FIG. 1 is a view showing an X-ray diffraction pattern of a catalyst prepared in Example 7.

FIG. 2 is a view showing an X-ray diffraction pattern of a catalyst prepared in Example 19.

FIG. 3 is a view showing an X-ray diffraction pattern of a catalyst prepared in Example 20.

FIG. 4 is a view showing an X-ray diffraction pattern of a catalyst prepared in Example 22.

FIG. 5 is a view showing an X-ray diffraction pattern of a catalyst prepared in Example 28.
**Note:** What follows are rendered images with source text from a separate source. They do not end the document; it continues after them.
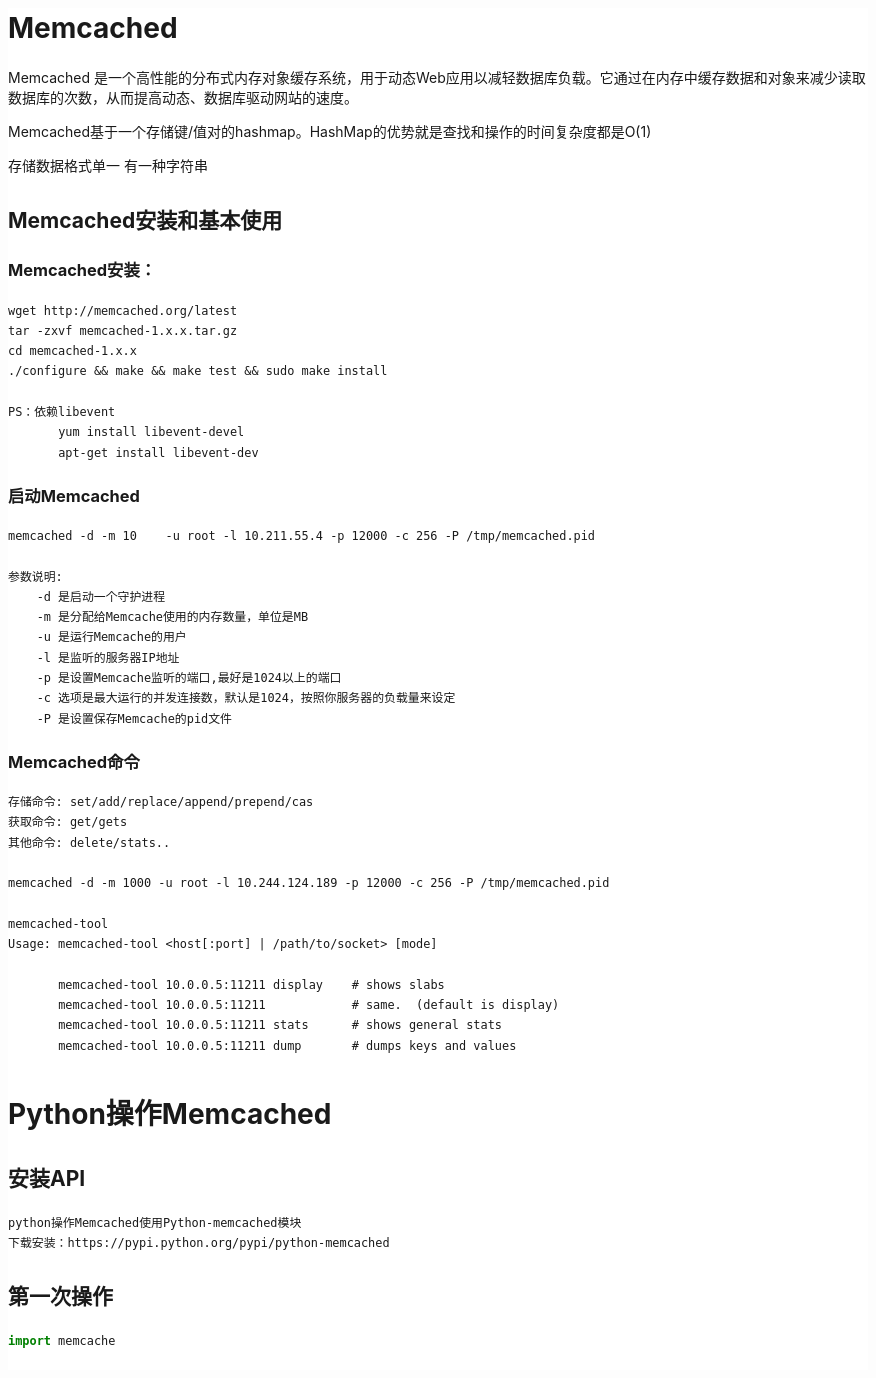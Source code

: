 # Memcached
Memcached 是一个高性能的分布式内存对象缓存系统，用于动态Web应用以减轻数据库负载。它通过在内存中缓存数据和对象来减少读取数据库的次数，从而提高动态、数据库驱动网站的速度。

Memcached基于一个存储键/值对的hashmap。HashMap的优势就是查找和操作的时间复杂度都是O(1)

存储数据格式单一  有一种字符串

## Memcached安装和基本使用
### Memcached安装：
``` shell
wget http://memcached.org/latest
tar -zxvf memcached-1.x.x.tar.gz
cd memcached-1.x.x
./configure && make && make test && sudo make install
 
PS：依赖libevent
       yum install libevent-devel
       apt-get install libevent-dev
```
### 启动Memcached
``` shell
memcached -d -m 10    -u root -l 10.211.55.4 -p 12000 -c 256 -P /tmp/memcached.pid
 
参数说明:
    -d 是启动一个守护进程
    -m 是分配给Memcache使用的内存数量，单位是MB
    -u 是运行Memcache的用户
    -l 是监听的服务器IP地址
    -p 是设置Memcache监听的端口,最好是1024以上的端口
    -c 选项是最大运行的并发连接数，默认是1024，按照你服务器的负载量来设定
    -P 是设置保存Memcache的pid文件
```
### Memcached命令
``` shell
存储命令: set/add/replace/append/prepend/cas
获取命令: get/gets
其他命令: delete/stats..

memcached -d -m 1000 -u root -l 10.244.124.189 -p 12000 -c 256 -P /tmp/memcached.pid

memcached-tool
Usage: memcached-tool <host[:port] | /path/to/socket> [mode]

       memcached-tool 10.0.0.5:11211 display    # shows slabs
       memcached-tool 10.0.0.5:11211            # same.  (default is display)
       memcached-tool 10.0.0.5:11211 stats      # shows general stats
       memcached-tool 10.0.0.5:11211 dump       # dumps keys and values
```
# Python操作Memcached
## 安装API
```
python操作Memcached使用Python-memcached模块
下载安装：https://pypi.python.org/pypi/python-memcached
```
## 第一次操作
``` python
import memcache
 
```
──────────────────────────────────────────────────続 き Continued on the front page (31) Priority claim number Japanese Patent Application No. 2-290772 (32) Priority date September 11, 1990 (September 11, 1990) (33) Priority claim country Japan (JP) (31) Priority claim number Japanese Patent Application No. 2-240081 (32) Priority date September 12, 1990 (September 12, 1990) (33) Priority claim country Japan (JP) (31) Priority claim number Patent application 2-240082 (32) Priority date September 12, 1990 (September 12, 1990) (33) Priority claiming country Japan (JP) (31) Priority claim number 32) Priority date July 29, 1991 (July 29, 1991) (33) Priority country Japan (JP) (56) References JP-A-4-257534 (JP, A) 40323 (JP, B1) JP 4834569 (JP, B1) (58) Fields investigated (Int. Cl. ⁷ , DB name) C07C 17/156 B01J 27/057 C07C 21/067 CA (STN)

Claims (4)

(57) [Claims] 1. A process for producing allyl chloride by oxychlorination of propylene, wherein propylene, hydrogen chloride and oxygen are reacted under an alloy catalyst of tellurium supported on a carrier. 2. A method for producing allyl chloride, wherein the alloy of tellurium according to claim 1 is an alloy of tellurium and at least one metal selected from the group VIII, Va and Ib of the periodic table. 3. The group VIII of the periodic table according to claim 2, Va.
At least one metal selected from Group Ib and Group Ib,
A method for producing allyl chloride which is iron, cobalt, nickel, palladium, ruthenium, iridium, antimony, bismuth or copper. 4. A method for producing allyl chloride, wherein the tellurium alloy catalyst according to claim 1 is a catalyst containing an alkali metal compound.